Mathematician KURT GODEL
By Douglas Hofstadter Monday, Mar. 29, 1999
Kurt Godel was born in 1906 in Brunn… By age 10, Godel was studying math, religion and several languages. By 25 he had produced what many consider the most important result of 20th century mathematics: his famous “incompleteness theorem.” Godel’s astonishing and disorienting discovery, published in 1931, proved that nearly a century of effort by the world’s greatest mathematicians was doomed to failure.
To appreciate Godel’s theorem, it is crucial to understand how mathematics was perceived at the time. After many centuries of being a typically sloppy human mishmash in which vague intuitions and precise logic coexisted on equal terms, mathematics at the end of the 19th century was finally being shaped up. So-called formal systems were devised (the prime example being Russell and Whitehead’s Principia Mathematica) in which theorems, following strict rules of inference, sprout from axioms like limbs from a tree…
The beauty of this mechanistic vision of mathematics was that it eliminated all need for thought or judgment. As long as the axioms were true statements and as long as the rules of inference were truth preserving, mathematics could not be derailed; falsehoods simply could never creep in.

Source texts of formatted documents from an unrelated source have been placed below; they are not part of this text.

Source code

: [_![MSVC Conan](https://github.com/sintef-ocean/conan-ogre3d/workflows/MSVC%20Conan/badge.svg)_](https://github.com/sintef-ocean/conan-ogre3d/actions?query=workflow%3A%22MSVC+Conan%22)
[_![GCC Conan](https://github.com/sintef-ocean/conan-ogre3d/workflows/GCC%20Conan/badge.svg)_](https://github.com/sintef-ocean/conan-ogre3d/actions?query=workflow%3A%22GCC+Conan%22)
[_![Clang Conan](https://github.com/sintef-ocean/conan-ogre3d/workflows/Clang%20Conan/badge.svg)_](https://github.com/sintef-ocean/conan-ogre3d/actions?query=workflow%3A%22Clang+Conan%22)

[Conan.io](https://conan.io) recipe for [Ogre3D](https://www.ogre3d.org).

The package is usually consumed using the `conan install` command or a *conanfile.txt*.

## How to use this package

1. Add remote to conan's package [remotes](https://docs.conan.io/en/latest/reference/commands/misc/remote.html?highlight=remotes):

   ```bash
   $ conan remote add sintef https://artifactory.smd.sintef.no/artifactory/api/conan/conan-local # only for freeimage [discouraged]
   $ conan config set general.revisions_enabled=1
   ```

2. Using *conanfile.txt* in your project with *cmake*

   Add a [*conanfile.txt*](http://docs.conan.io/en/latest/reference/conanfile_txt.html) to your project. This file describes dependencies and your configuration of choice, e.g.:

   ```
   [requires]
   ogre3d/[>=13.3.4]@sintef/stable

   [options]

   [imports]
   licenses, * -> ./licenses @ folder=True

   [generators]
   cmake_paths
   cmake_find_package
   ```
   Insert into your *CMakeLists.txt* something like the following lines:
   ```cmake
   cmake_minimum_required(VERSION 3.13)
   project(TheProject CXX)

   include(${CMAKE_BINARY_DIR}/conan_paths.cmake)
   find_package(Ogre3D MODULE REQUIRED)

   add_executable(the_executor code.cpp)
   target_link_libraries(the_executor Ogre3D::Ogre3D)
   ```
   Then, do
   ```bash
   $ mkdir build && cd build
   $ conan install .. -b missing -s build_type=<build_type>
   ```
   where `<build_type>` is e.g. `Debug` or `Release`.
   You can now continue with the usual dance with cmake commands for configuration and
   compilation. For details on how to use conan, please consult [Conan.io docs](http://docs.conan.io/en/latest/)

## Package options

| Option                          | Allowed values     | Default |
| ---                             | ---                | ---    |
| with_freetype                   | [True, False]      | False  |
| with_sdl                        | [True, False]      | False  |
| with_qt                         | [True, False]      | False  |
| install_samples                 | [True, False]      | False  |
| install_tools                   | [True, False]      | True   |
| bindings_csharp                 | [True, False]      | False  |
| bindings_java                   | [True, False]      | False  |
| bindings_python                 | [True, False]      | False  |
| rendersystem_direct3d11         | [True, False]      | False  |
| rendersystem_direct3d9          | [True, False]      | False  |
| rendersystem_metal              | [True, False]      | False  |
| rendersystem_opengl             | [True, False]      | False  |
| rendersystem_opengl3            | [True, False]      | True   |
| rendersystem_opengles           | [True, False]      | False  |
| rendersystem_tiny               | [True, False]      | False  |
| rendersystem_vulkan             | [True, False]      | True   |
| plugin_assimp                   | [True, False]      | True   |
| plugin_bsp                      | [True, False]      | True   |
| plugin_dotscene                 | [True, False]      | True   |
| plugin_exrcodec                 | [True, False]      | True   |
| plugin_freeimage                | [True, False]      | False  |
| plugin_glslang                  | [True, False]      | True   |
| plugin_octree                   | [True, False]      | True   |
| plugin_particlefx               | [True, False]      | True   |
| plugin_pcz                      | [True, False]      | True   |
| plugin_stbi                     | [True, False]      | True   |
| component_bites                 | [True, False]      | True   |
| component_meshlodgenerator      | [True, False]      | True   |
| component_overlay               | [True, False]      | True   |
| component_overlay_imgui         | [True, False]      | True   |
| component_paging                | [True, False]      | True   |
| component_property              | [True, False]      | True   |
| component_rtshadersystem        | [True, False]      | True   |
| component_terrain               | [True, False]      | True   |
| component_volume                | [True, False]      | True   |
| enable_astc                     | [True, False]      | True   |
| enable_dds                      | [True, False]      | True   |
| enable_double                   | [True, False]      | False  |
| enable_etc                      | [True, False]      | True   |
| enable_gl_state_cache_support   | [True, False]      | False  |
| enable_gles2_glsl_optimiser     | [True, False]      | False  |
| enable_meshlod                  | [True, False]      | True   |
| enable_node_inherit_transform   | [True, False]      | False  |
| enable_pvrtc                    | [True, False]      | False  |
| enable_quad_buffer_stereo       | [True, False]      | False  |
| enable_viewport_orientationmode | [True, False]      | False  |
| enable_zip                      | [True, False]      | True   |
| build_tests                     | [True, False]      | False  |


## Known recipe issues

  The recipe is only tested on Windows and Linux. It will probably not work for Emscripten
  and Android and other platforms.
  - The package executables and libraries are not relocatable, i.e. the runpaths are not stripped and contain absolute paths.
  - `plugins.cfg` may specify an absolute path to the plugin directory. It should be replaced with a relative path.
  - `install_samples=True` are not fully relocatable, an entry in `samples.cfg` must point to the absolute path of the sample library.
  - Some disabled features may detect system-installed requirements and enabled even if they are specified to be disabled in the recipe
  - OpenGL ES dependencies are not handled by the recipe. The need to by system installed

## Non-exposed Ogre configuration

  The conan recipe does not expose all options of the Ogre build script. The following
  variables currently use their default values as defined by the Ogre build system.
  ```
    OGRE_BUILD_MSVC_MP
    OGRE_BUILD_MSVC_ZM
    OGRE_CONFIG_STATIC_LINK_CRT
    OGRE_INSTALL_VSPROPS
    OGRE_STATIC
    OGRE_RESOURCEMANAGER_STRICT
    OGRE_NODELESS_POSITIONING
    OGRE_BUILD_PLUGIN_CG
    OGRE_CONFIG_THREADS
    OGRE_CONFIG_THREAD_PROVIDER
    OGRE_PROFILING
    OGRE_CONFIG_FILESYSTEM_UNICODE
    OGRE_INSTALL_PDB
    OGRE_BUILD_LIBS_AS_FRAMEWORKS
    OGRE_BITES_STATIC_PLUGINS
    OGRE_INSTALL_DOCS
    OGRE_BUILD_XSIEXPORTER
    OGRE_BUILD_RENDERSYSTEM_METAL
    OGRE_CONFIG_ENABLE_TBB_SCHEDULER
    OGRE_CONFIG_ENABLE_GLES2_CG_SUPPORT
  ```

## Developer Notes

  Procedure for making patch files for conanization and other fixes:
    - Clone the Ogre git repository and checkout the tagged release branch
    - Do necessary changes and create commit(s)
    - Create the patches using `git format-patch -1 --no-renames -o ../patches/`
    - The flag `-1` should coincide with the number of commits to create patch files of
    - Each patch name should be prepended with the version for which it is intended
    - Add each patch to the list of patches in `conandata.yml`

Truth was an automatic hereditary property of theoremhood…
By thinking of theorems as patterns of symbols, Godel discovered that it is possible for a statement in a formal system not only to talk about itself, but also to deny its own theoremhood…
The upshot of all this is that the cherished goal of formalization is revealed as chimerical. All formal systems–at least ones that are powerful enough to be of interest–turn out to be incomplete because they are able to express statements that say of themselves that they are unprovable…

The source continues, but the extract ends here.